L’esprit de famille et l’amitié
Cette série de tableaux témoigne des liens amicaux et familiaux patiemment tissés ou entretenus par l’artiste. Les trois toiles familiales qui ornent le cabinet du peintre permettent de pénétrer dans son univers quotidien. La Vie de Rigaud, présentée en 1716 à l’Académie, aborde la profondeur de son amour filial, véritable guide de son séjour en Roussillon : « Une de ses principales vues, en faisant ce voyage, était de la peindre [sa mère] et remporter avec lui l’image de celle qui lui avait donné le jour. » Le portrait en diptyque de sa mère souligne les relations nouées avec d’autres artistes, en particulier les sculpteurs, comme son ami Coysevox. Avec le buste maternel achevé en 1706, ces toiles permettent à l’artiste d’être entouré en permanence par ses proches. Ce climat affectif est renforcé par le format resserré des portraits languedociens, complémentaires l’un de l’autre. Leur forme ovale originelle est propice au renforcement de l’ambiance intimiste.
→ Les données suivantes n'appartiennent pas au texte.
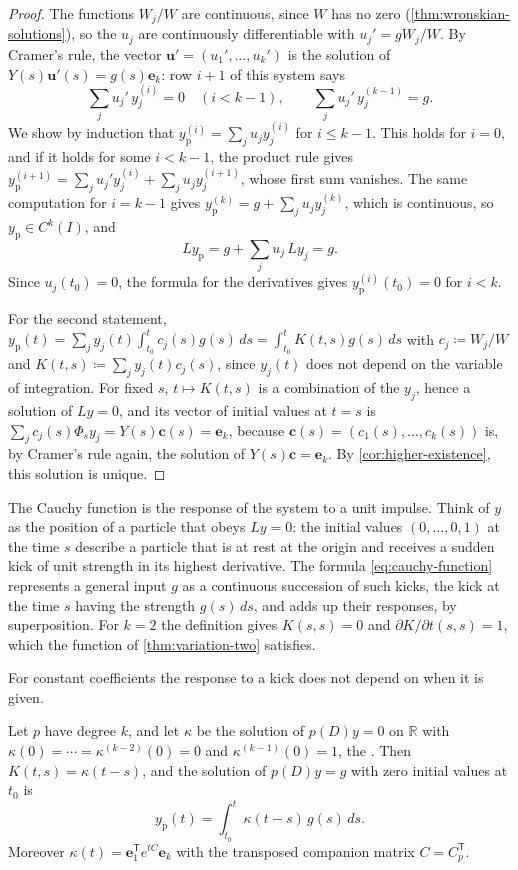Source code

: \begin{proof}
The functions $W_j/W$ are continuous, since $W$ has no zero (\cref{thm:wronskian-solutions}), so the $u_j$ are continuously differentiable with $u_j'=gW_j/W$. By Cramer's rule, the vector $\mathbf u'=(u_1',\ldots,u_k')$ is the solution of $Y(s)\mathbf u'(s)=g(s)\mathbf e_k$: row $i+1$ of this system says
\[
\sum_ju_j'\,y_j^{(i)}=0\quad(i<k-1),\qquad\sum_ju_j'\,y_j^{(k-1)}=g .
\]
We show by induction that $y_{\mathrm p}^{(i)}=\sum_ju_jy_j^{(i)}$ for $i\le k-1$. This holds for $i=0$, and if it holds for some $i<k-1$, the product rule gives $y_{\mathrm p}^{(i+1)}=\sum_ju_j'y_j^{(i)}+\sum_ju_jy_j^{(i+1)}$, whose first sum vanishes. The same computation for $i=k-1$ gives $y_{\mathrm p}^{(k)}=g+\sum_ju_jy_j^{(k)}$, which is continuous, so $y_{\mathrm p}\in C^k(I)$, and
\[
Ly_{\mathrm p}=g+\sum_ju_j\,Ly_j=g .
\]
Since $u_j(t_0)=0$, the formula for the derivatives gives $y_{\mathrm p}^{(i)}(t_0)=0$ for $i<k$.

For the second statement, $y_{\mathrm p}(t)=\sum_jy_j(t)\int_{t_0}^tc_j(s)g(s)\,ds=\int_{t_0}^tK(t,s)g(s)\,ds$ with $c_j\coloneqq W_j/W$ and $K(t,s)\coloneqq\sum_jy_j(t)c_j(s)$, since $y_j(t)$ does not depend on the variable of integration. For fixed $s$, $t\mapsto K(t,s)$ is a combination of the $y_j$, hence a solution of $Ly=0$, and its vector of initial values at $t=s$ is $\sum_jc_j(s)\Phi_sy_j=Y(s)\mathbf c(s)=\mathbf e_k$, because $\mathbf c(s)=(c_1(s),\ldots,c_k(s))$ is, by Cramer's rule again, the solution of $Y(s)\mathbf c=\mathbf e_k$. By \cref{cor:higher-existence}, this solution is unique.
\end{proof}

The Cauchy function is the response of the system to a unit impulse. Think of $y$ as the position of a particle that obeys $Ly=0$: the initial values $(0,\ldots,0,1)$ at the time $s$ describe a particle that is at rest at the origin and receives a sudden kick of unit strength in its highest derivative. The formula \eqref{eq:cauchy-function} represents a general input $g$ as a continuous succession of such kicks, the kick at the time $s$ having the strength $g(s)\,ds$, and adds up their responses, by superposition. For $k=2$ the definition gives $K(s,s)=0$ and $\partial K/\partial t(s,s)=1$, which the function of \cref{thm:variation-two} satisfies.

For constant coefficients the response to a kick does not depend on when it is given.

\begin{corollary}
\label{cor:convolution}
Let $p$ have degree $k$, and let $\kappa$ be the solution of $p(D)y=0$ on $\mathbb R$ with $\kappa(0)=\cdots=\kappa^{(k-2)}(0)=0$ and $\kappa^{(k-1)}(0)=1$, the . Then $K(t,s)=\kappa(t-s)$, and the solution of $p(D)y=g$ with zero initial values at $t_0$ is
\[
y_{\mathrm p}(t)=\int_{t_0}^t\kappa(t-s)\,g(s)\,ds .
\]
Moreover $\kappa(t)=\mathbf e_1^{\mathsf T}e^{tC}\mathbf e_k$ with the transposed companion matrix $C=C_p^{\mathsf T}$.
\end{corollary}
Au-delà des traditionnelles relations entre un client et un artiste, le travail de Rigaud s’inscrit également dans un puissant réseau de mécénat artistique. Son autoportrait est commandé par Louis Malpenée, écuyer, et sieur d’Assenay, un collectionneur d’art qui fréquente l’atelier de l’artiste et possède plusieurs de ses œuvres. Il acquiert aussi un autoportrait à Nicolas de Largillierre (1656-1746), second portraitiste célèbre au service d’une élite. Le format des deux autoportraits est identique, avec une représentation en pendant probablement guidée par les conditions d’exposition dans le cabinet de leur commanditaire. En 1721, Louis d’Assenay marque à nouveau son admiration pour Rigaud. Il sollicite Pierre Drevet (1663-1738) pour une gravure dont l’autoportrait sert de modèle.
COQUERY Emmanuel et al., Visages du Grand Siècle : le portrait français sous le règne de Louis XIV (1660-1715), cat. exp. (Nantes, 1997 ; Toulouse, 1997-1998), Paris, Somogy / Nantes, musée des Beaux-Arts de Nantes / Toulouse, musée des Augustins, 1997.
JAMES-SARAZIN Ariane, avec la coll. de SARAZIN Jean-Yves, Hyacinthe Rigaud (1659-1743), Dijon, Éditions Faton, 2016, 2 vol.
JAMES-SARAZIN Ariane (dir.), Hyacinthe Rigaud ou le Portrait soleil, cat. exp. (Versailles, 2020-2021), Versailles, château de Versailles / Dijon, Éditions Faton, 2020.
PERREAU Stéphan, Hyacinthe Rigaud (1659-1743) : le peintre des rois, Montpellier, Les Presses du Languedoc, 2004.
PERREAU Stéphan, Hyacinthe Rigaud (1659-1743) : catalogue concis de l’œuvre, Sète, Nouvelles Presses du Languedoc, 2013.